Jusqu'à aujourd'hui, il garde dans son coeur une place à part pour Chadli auquel il accole toujours la fonction de Président alors que Boumediène n'a droit qu'à son nom. Miracle de la bienveillance. Boumediène justement. Lui aussi fut, à un certain moment où sa vie a été menacée, d'une bienveillance supérieure.
Victime d'un attentat qui a failli lui coûter la vie, il fit oeuvre de clémence en pardonnant aux séditieux, leur évitant ainsi une mort certaine. Cette clémence pour ceux qui n'avaient aucune clémence pour lui n'a d'autre nom que la bienveillance.
Continuons.
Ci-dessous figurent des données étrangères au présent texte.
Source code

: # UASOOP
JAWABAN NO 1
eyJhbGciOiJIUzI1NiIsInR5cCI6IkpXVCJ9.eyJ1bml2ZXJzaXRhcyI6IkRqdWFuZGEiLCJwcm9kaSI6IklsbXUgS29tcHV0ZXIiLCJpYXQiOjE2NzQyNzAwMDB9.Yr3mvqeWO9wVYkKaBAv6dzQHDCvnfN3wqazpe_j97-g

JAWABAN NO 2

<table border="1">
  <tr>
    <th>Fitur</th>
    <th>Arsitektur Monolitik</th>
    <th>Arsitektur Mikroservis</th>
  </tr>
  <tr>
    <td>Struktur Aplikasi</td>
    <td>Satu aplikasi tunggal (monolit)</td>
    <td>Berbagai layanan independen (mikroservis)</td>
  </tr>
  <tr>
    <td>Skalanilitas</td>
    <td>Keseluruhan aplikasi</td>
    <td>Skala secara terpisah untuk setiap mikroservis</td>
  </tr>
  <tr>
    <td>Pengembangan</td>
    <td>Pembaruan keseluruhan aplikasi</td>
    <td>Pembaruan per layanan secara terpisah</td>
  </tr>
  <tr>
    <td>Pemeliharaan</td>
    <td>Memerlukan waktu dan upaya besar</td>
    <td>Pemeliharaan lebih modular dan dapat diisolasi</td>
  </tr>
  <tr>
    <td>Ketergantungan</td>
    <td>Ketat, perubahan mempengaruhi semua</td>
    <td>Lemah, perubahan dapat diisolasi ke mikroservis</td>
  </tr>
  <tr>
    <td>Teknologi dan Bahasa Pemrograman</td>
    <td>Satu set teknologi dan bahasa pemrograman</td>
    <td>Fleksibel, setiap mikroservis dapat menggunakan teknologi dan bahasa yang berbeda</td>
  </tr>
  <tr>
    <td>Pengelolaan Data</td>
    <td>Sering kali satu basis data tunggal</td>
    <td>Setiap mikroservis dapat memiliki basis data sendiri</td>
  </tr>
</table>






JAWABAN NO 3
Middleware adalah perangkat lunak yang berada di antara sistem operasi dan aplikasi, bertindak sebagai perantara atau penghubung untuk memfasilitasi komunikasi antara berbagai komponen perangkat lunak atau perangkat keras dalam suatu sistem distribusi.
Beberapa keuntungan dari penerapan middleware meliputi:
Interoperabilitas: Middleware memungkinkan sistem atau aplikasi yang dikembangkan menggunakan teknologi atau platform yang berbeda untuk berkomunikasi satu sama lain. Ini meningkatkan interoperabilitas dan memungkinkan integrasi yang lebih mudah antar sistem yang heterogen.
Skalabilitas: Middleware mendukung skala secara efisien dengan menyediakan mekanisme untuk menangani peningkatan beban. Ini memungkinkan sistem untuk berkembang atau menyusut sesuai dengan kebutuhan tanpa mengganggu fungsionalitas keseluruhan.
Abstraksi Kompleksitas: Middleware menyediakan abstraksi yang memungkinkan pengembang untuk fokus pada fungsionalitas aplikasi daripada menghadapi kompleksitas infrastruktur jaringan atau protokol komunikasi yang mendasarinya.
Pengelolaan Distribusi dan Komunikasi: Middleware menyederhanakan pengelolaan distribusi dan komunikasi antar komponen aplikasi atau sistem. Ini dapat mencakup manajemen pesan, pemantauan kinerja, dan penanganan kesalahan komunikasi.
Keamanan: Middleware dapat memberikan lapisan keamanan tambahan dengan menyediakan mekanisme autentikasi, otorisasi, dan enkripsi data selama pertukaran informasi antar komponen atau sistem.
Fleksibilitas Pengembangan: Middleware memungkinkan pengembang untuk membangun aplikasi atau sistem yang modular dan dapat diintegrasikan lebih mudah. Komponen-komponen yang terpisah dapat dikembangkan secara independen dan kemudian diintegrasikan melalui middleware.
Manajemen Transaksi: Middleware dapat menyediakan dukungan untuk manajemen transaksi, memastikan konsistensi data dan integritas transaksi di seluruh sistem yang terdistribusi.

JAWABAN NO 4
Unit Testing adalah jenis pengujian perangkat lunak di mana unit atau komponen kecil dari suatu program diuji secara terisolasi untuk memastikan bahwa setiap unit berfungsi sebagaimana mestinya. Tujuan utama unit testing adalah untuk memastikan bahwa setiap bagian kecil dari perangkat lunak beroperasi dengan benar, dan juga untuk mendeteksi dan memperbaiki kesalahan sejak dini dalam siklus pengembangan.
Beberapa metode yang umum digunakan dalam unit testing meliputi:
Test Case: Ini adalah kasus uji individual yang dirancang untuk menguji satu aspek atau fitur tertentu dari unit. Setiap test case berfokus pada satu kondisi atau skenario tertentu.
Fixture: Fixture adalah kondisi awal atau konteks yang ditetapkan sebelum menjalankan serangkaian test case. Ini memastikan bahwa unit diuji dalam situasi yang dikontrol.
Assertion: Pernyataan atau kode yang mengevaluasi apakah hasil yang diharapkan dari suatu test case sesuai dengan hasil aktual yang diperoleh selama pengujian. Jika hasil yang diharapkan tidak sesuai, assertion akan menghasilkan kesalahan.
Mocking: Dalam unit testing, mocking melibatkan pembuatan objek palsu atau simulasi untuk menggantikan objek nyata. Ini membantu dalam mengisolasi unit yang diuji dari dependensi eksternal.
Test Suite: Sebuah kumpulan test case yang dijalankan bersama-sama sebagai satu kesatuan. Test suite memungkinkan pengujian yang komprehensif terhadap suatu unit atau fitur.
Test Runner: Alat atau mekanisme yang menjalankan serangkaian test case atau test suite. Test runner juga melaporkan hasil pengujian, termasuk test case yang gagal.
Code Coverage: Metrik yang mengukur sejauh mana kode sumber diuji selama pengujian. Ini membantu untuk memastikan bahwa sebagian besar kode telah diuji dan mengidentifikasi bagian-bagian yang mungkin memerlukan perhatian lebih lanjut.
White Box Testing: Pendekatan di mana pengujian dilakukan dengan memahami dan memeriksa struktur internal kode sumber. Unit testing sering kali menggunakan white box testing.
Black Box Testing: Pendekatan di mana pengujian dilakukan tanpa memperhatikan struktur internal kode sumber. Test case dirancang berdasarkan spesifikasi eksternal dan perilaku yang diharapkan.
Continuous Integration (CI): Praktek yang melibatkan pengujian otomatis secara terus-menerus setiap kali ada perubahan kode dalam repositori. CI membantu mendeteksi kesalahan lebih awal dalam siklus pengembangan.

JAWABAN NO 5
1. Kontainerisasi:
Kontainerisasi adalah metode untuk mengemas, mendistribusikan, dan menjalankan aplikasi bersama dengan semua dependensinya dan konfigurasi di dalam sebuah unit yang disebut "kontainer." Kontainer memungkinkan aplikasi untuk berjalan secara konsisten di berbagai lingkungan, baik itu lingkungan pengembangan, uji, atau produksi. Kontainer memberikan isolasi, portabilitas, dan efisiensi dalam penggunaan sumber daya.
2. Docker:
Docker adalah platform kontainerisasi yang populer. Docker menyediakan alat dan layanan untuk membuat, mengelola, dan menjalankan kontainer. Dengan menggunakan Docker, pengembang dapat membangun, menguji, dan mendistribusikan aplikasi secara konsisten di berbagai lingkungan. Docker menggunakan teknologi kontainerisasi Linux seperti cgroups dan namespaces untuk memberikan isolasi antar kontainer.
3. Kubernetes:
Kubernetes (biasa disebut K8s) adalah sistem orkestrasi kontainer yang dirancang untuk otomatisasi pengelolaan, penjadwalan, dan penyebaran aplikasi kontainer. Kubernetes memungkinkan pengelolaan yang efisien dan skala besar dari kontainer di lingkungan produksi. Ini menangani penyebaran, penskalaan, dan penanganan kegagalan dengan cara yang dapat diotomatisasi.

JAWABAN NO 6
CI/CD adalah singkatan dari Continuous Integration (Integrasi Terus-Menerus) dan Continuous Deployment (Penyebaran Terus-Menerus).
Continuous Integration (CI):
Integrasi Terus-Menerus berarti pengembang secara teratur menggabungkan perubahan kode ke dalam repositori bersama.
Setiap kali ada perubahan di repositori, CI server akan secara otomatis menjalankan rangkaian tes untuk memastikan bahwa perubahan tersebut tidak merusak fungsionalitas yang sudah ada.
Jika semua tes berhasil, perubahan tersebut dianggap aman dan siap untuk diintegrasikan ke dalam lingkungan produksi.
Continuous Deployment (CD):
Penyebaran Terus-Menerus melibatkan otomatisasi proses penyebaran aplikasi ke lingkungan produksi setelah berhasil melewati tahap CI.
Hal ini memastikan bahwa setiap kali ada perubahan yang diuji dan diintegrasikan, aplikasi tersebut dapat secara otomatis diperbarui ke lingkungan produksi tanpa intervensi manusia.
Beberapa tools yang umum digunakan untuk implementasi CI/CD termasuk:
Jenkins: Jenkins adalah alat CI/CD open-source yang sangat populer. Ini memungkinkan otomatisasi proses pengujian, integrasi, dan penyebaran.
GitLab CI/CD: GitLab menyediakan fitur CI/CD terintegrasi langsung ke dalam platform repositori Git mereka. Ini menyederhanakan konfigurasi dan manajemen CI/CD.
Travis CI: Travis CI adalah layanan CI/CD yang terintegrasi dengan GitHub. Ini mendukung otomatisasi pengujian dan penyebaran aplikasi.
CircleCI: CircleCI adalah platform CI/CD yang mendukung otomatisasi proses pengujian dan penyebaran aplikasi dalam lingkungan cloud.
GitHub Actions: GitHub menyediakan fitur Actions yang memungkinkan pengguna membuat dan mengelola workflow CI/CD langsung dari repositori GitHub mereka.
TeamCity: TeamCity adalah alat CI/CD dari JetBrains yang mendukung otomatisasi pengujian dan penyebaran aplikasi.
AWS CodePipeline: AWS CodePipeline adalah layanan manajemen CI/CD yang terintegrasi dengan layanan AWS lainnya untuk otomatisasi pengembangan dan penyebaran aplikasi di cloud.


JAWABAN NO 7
En 1986, j'étais en reportage à Tiaret pour le compte du prestigieux hebdomadaire Révolution africaine de Zemzoum, Abdou B., Ameyar, Rezzoug, Hamdi, Josie Fanon... Après avoir interviewé un pur-sang arabe ou un cheval-barbe, je ne sais plus, j'ai rencontré Tahar Benferhat, le capitaine et défenseur central des Verts et de la JSMT des années 1960-70. C'était un homme comme on n'en fait plus: droit, franc et direct. Et quelle stature! Nous avions discuté fort tard dans la nuit sur sa carrière, sa vie de famille et une foule d'autres sujets. En arrivant à la fin, alors que le jour pointait son nez, il me lança: «Je peux remercier quelqu'un?» Je m'attendais à ce qu'il rende hommage à ses entraîneurs de l'équipe nationale, Ibrir, Leduc ou Zouba, pour ne citer que ceux-là, à ma grande surprise il évoqua le wali: «Wallah, on ne le remerciera jamais assez pour sa bienveillance, à chaque fois que nous sollicitions le wali pour des cas désespérés de joueurs ou simplement de citoyens en détresse, on le trouvait toujours à nos côtés, Allah yahafdou.
Il s'impliquait lui-même directement pour prendre en charge nos problèmes, si bien qu'on aurait aimé qu'il reste éternellement dans notre wilaya. Certains voulaient même écrire à Chadli, mais on avait peur de lui porter préjudice en montrant notre attachement et notre affection pour lui.
On s'est dit mieux vaut ne rien faire car il y a tellement de jalousie en politique.» Le nom de ce fameux wali? Abdelmadjid Tebboune.
La bienveillance est le propre des personnes qui laissent des traces lumineuses sans l'avoir voulu. Sans l'avoir cherché. Sans rien attendre en retour. On l'a ou on ne l'a pas. C'est un don de Dieu qui se cultive et dont les fruits ont le merveilleux goût de l'humanité.